Produce a faithful copy of every record below, without the pictures.

• **The records**
+-------+
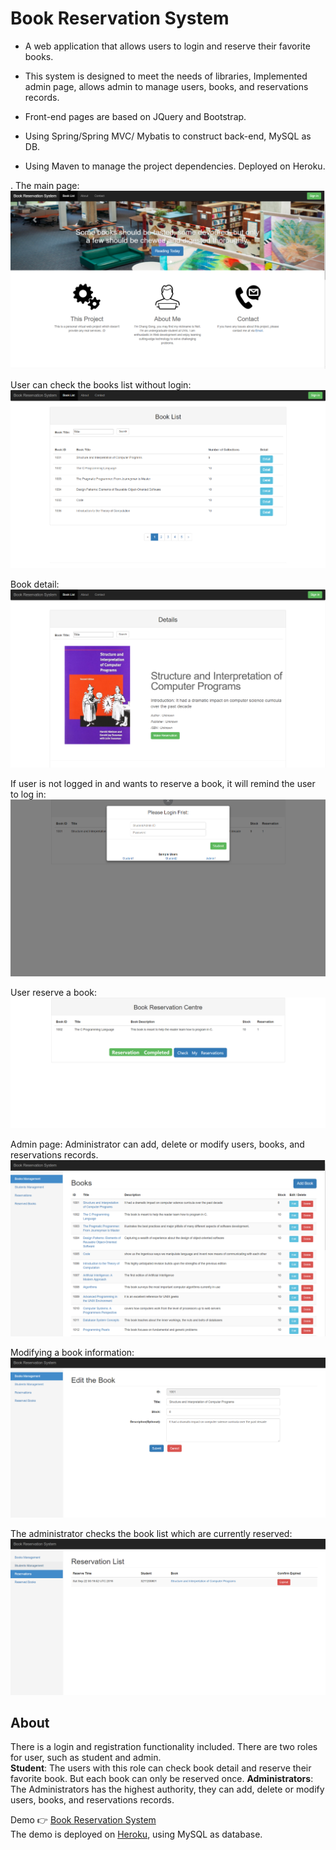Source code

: # Book Reservation System
-   A web application that allows users to login and reserve their favorite books.  
-  This system is designed to meet the needs of libraries, Implemented admin page, allows admin to manage users, books, and reservations records.  
    

-   Front-end pages are based on JQuery and Bootstrap.  
    
-   Using Spring/Spring MVC/ Mybatis to construct back-end, MySQL as DB.  
    
-   Using Maven to manage the project dependencies. Deployed on Heroku.

.
The main page:
![The main page](https://raw.githubusercontent.com/MikasaG/Book-Reservation-System/master/images/1.PNG)


User can check the books list without login:
![books list](https://raw.githubusercontent.com/MikasaG/Book-Reservation-System/master/images/2.PNG)

Book detail:
![Book detail](https://raw.githubusercontent.com/MikasaG/Book-Reservation-System/master/images/3.PNG)

If user is not logged in and wants to reserve a book, it will remind the user to log in:
![remind](https://raw.githubusercontent.com/MikasaG/Book-Reservation-System/master/images/4.PNG)

User reserve a book:
![User reserve a book](https://raw.githubusercontent.com/MikasaG/Book-Reservation-System/master/images/5.PNG)

Admin page:  Administrator can add, delete or modify users, books, and reservations records.  
![Admin page](https://raw.githubusercontent.com/MikasaG/Book-Reservation-System/master/images/6.PNG)

Modifying a book information:
![Modifying a book information](https://raw.githubusercontent.com/MikasaG/Book-Reservation-System/master/images/7.PNG)

The administrator checks the book list which are currently reserved:
![8](https://raw.githubusercontent.com/MikasaG/Book-Reservation-System/master/images/8.PNG)

## About

There is a login and registration functionality included. There are two roles for user, such as student and admin.  
**Student**: The users with this role can check book detail and reserve their favorite book. But each book can only be reserved once.
**Administrators**: The Administrators has the highest authority, they can add, delete or modify users, books, and reservations records.  

Demo  👉  [Book Reservation System](https://reserve-book.herokuapp.com/listBooks)  
The demo is deployed on  [Heroku](https://www.heroku.com/), using MySQL as database.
+-------+
• **Exercise solution**
Source code

: # Book Reservation System
-   A web application that allows users to login and reserve their favorite books.  
-  This system is designed to meet the needs of libraries, Implemented admin page, allows admin to manage users, books, and reservations records.  
    

-   Front-end pages are based on JQuery and Bootstrap.  
    
-   Using Spring/Spring MVC/ Mybatis to construct back-end, MySQL as DB.  
    
-   Using Maven to manage the project dependencies. Deployed on Heroku.

.
The main page:
![The main page](https://raw.githubusercontent.com/MikasaG/Book-Reservation-System/master/images/1.PNG)


User can check the books list without login:
![books list](https://raw.githubusercontent.com/MikasaG/Book-Reservation-System/master/images/2.PNG)

Book detail:
![Book detail](https://raw.githubusercontent.com/MikasaG/Book-Reservation-System/master/images/3.PNG)

If user is not logged in and wants to reserve a book, it will remind the user to log in:
![remind](https://raw.githubusercontent.com/MikasaG/Book-Reservation-System/master/images/4.PNG)

User reserve a book:
![User reserve a book](https://raw.githubusercontent.com/MikasaG/Book-Reservation-System/master/images/5.PNG)

Admin page:  Administrator can add, delete or modify users, books, and reservations records.  
![Admin page](https://raw.githubusercontent.com/MikasaG/Book-Reservation-System/master/images/6.PNG)

Modifying a book information:
![Modifying a book information](https://raw.githubusercontent.com/MikasaG/Book-Reservation-System/master/images/7.PNG)

The administrator checks the book list which are currently reserved:
![8](https://raw.githubusercontent.com/MikasaG/Book-Reservation-System/master/images/8.PNG)

## About

There is a login and registration functionality included. There are two roles for user, such as student and admin.  
**Student**: The users with this role can check book detail and reserve their favorite book. But each book can only be reserved once.
**Administrators**: The Administrators has the highest authority, they can add, delete or modify users, books, and reservations records.  

Demo  👉  [Book Reservation System](https://reserve-book.herokuapp.com/listBooks)  
The demo is deployed on  [Heroku](https://www.heroku.com/), using MySQL as database.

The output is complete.